* Action item: When you reach the line with "Ultimately morale is" in the data below, begin printing lines exactly, and stop once the line with "想给别人留下深刻印象是可以的" has been printed.

* Dataset content:
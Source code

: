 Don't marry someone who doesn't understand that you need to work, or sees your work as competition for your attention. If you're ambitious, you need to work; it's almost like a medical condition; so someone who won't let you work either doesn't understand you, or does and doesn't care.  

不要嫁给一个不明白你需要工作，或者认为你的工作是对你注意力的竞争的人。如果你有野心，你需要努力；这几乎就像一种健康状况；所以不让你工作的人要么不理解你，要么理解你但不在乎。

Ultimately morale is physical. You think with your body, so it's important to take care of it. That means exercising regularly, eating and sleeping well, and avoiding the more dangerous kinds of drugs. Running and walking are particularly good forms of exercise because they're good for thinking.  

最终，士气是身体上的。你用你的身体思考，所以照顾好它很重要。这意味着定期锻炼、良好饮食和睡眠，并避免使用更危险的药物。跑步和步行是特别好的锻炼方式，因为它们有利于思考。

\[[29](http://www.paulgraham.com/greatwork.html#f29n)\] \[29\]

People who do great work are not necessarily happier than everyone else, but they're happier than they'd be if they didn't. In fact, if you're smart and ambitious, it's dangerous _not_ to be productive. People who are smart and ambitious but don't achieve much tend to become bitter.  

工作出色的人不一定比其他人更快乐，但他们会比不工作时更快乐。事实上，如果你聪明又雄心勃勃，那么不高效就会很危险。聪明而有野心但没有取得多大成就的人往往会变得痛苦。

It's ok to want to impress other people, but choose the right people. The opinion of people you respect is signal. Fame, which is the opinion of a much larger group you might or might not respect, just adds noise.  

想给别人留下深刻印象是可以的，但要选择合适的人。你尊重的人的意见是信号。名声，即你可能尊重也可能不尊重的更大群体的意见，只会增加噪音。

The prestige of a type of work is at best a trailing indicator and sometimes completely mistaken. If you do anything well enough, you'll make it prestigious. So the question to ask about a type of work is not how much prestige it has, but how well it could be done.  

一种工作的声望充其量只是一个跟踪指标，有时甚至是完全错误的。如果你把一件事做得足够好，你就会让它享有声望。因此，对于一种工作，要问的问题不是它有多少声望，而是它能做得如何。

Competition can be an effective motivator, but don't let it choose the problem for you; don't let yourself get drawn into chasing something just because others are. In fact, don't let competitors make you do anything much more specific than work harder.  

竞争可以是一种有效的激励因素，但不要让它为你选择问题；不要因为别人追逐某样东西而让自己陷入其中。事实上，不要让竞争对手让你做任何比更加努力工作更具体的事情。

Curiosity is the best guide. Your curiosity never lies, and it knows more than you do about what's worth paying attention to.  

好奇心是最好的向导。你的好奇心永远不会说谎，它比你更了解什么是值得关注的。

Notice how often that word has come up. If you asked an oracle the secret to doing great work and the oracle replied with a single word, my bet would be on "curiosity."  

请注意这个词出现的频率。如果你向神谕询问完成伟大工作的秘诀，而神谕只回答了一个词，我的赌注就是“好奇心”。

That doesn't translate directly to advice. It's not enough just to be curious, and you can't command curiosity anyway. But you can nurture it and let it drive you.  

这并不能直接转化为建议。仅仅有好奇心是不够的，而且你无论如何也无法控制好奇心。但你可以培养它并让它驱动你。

* Solved problem:
Ultimately morale is physical. You think with your body, so it's important to take care of it. That means exercising regularly, eating and sleeping well, and avoiding the more dangerous kinds of drugs. Running and walking are particularly good forms of exercise because they're good for thinking.  

最终，士气是身体上的。你用你的身体思考，所以照顾好它很重要。这意味着定期锻炼、良好饮食和睡眠，并避免使用更危险的药物。跑步和步行是特别好的锻炼方式，因为它们有利于思考。

\[[29](http://www.paulgraham.com/greatwork.html#f29n)\] \[29\]

People who do great work are not necessarily happier than everyone else, but they're happier than they'd be if they didn't. In fact, if you're smart and ambitious, it's dangerous _not_ to be productive. People who are smart and ambitious but don't achieve much tend to become bitter.  

工作出色的人不一定比其他人更快乐，但他们会比不工作时更快乐。事实上，如果你聪明又雄心勃勃，那么不高效就会很危险。聪明而有野心但没有取得多大成就的人往往会变得痛苦。

It's ok to want to impress other people, but choose the right people. The opinion of people you respect is signal. Fame, which is the opinion of a much larger group you might or might not respect, just adds noise.  

想给别人留下深刻印象是可以的，但要选择合适的人。你尊重的人的意见是信号。名声，即你可能尊重也可能不尊重的更大群体的意见，只会增加噪音。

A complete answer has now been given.